» WORK TASK: Restate the records below word for word.

*** Opening INPUT RECORDS ***

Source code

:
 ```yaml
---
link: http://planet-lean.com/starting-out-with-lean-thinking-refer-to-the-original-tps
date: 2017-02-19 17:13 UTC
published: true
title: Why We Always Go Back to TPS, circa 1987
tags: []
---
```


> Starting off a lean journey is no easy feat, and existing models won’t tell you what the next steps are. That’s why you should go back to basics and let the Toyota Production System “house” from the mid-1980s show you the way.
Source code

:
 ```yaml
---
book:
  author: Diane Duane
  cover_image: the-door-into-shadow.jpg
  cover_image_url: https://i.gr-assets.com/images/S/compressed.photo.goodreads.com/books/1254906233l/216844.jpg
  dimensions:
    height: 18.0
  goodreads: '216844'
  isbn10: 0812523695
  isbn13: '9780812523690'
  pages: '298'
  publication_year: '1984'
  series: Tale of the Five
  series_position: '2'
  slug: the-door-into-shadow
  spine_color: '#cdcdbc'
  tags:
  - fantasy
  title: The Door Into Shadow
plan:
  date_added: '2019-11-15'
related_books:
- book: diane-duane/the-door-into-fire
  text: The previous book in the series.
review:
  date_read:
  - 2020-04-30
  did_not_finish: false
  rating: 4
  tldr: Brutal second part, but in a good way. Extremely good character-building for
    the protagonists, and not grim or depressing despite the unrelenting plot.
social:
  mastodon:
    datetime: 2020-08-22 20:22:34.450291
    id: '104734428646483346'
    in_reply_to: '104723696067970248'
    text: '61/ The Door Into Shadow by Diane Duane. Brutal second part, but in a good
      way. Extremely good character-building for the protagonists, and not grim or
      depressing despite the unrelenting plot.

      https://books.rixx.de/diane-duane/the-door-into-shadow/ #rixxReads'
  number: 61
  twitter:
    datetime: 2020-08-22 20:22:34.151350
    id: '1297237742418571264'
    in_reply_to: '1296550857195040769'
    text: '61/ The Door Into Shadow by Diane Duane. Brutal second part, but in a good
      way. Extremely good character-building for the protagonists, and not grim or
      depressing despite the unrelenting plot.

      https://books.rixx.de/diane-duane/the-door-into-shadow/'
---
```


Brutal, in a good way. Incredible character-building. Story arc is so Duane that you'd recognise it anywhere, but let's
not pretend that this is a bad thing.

*** Closing INPUT RECORDS ***

» ANSWER SECTION:
Source code

:
 ```yaml
---
link: http://planet-lean.com/starting-out-with-lean-thinking-refer-to-the-original-tps
date: 2017-02-19 17:13 UTC
published: true
title: Why We Always Go Back to TPS, circa 1987
tags: []
---
```


> Starting off a lean journey is no easy feat, and existing models won’t tell you what the next steps are. That’s why you should go back to basics and let the Toyota Production System “house” from the mid-1980s show you the way.
Source code

:
 ```yaml
---
book:
  author: Diane Duane
  cover_image: the-door-into-shadow.jpg
  cover_image_url: https://i.gr-assets.com/images/S/compressed.photo.goodreads.com/books/1254906233l/216844.jpg
  dimensions:
    height: 18.0
  goodreads: '216844'
  isbn10: 0812523695
  isbn13: '9780812523690'
  pages: '298'
  publication_year: '1984'
  series: Tale of the Five
  series_position: '2'
  slug: the-door-into-shadow
  spine_color: '#cdcdbc'
  tags:
  - fantasy
  title: The Door Into Shadow
plan:
  date_added: '2019-11-15'
related_books:
- book: diane-duane/the-door-into-fire
  text: The previous book in the series.
review:
  date_read:
  - 2020-04-30
  did_not_finish: false
  rating: 4
  tldr: Brutal second part, but in a good way. Extremely good character-building for
    the protagonists, and not grim or depressing despite the unrelenting plot.
social:
  mastodon:
    datetime: 2020-08-22 20:22:34.450291
    id: '104734428646483346'
    in_reply_to: '104723696067970248'
    text: '61/ The Door Into Shadow by Diane Duane. Brutal second part, but in a good
      way. Extremely good character-building for the protagonists, and not grim or
      depressing despite the unrelenting plot.

      https://books.rixx.de/diane-duane/the-door-into-shadow/ #rixxReads'
  number: 61
  twitter:
    datetime: 2020-08-22 20:22:34.151350
    id: '1297237742418571264'
    in_reply_to: '1296550857195040769'
    text: '61/ The Door Into Shadow by Diane Duane. Brutal second part, but in a good
      way. Extremely good character-building for the protagonists, and not grim or
      depressing despite the unrelenting plot.

      https://books.rixx.de/diane-duane/the-door-into-shadow/'
---
```


Brutal, in a good way. Incredible character-building. Story arc is so Duane that you'd recognise it anywhere, but let's
not pretend that this is a bad thing.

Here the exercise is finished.